3D printed implant repairs spinal cords

A 3D-printed implant loaded with neural stem cells has been used to repair severe spinal cord injuries in rats.

Researchers at the University of California printed 2mm-sized implants in 1.6 seconds. These implants contain 200-micrometer-wide channels that guide neural stem cell and axon growth along the spinal cord injury.

Co-author of the study Kobi Koffler said: “The scaffolding provides a stable, physical structure that supports consistent engraftment and survival of neural stem cells.
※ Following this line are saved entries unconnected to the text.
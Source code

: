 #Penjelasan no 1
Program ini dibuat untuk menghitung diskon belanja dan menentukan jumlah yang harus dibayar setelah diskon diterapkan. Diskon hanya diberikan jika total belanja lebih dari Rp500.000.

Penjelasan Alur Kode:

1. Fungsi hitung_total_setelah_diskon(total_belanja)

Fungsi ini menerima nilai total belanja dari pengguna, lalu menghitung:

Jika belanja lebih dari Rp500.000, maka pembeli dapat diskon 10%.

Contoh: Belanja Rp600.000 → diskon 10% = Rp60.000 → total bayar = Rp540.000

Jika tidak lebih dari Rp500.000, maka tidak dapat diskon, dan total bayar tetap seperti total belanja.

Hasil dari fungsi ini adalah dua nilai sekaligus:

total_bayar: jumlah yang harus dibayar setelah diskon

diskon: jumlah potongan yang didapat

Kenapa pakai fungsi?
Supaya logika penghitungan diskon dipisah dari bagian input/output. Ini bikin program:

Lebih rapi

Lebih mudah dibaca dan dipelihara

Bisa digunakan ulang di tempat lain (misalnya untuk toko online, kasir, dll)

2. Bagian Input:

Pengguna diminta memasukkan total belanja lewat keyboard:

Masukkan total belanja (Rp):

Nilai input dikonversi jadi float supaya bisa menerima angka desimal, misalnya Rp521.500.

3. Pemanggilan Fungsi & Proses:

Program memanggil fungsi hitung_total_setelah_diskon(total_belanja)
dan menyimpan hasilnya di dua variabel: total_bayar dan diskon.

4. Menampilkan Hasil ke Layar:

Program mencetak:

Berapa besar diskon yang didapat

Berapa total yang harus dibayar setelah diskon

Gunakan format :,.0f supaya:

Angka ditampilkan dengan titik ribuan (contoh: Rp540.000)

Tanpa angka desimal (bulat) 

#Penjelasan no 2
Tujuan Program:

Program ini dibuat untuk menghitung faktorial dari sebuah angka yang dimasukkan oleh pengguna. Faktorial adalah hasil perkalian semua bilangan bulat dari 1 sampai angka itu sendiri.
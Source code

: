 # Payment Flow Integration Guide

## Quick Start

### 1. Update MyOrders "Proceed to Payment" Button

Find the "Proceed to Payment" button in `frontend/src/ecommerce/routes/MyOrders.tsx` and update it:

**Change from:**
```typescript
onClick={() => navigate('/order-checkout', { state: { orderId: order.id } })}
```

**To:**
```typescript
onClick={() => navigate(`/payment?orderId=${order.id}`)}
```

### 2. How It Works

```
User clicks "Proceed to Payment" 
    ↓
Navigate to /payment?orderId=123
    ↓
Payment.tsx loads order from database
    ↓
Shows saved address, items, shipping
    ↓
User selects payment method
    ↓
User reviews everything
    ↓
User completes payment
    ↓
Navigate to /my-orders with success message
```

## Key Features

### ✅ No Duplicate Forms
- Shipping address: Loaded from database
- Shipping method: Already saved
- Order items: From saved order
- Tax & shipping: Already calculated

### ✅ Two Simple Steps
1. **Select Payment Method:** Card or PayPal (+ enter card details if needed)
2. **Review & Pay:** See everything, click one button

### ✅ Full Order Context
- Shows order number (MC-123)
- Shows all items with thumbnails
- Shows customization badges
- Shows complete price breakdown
It seems to shield grafted stem cells from the often toxic, inflammatory environment of a spinal cord injury and helps guide axons through the lesion site completely.”

The process is scalable to human spinal cord sizes; 4cm-sized implants modelled from MRI scans of human spinal cord injuries were printed in 10 minutes.

“The new work puts us even closer to the real thing, because the 3D scaffolding recapitulates the slender, bundled arrays of axons in the spinal cord,” Koffler said. “It helps organise regenerating axons to replicate the anatomy of the pre-injured spinal cord.”

The 2mm implant has hollow portals through which implanted neural stem cells can extend axons into host tissues. Months after the scaffold-type implant was inserted, new spinal cord tissue had connected the severed ends of the host spinal cord. As a result, treated rats had motor improvement in their hind legs.

Co-senior author Shaochen Chen said: “Like a bridge, it aligns regenerating axons from one end of the spinal cord injury to the other. Axons by themselves can diffuse and regrow in any direction, but the scaffold keeps axons in order, guiding them to grow in the right direction to complete the spinal cord connection.”

The research was undertaken by scientists at the University of California San Diego School of Medicine and Institute of Engineering in Medicine. Results were published in Nature Medicine.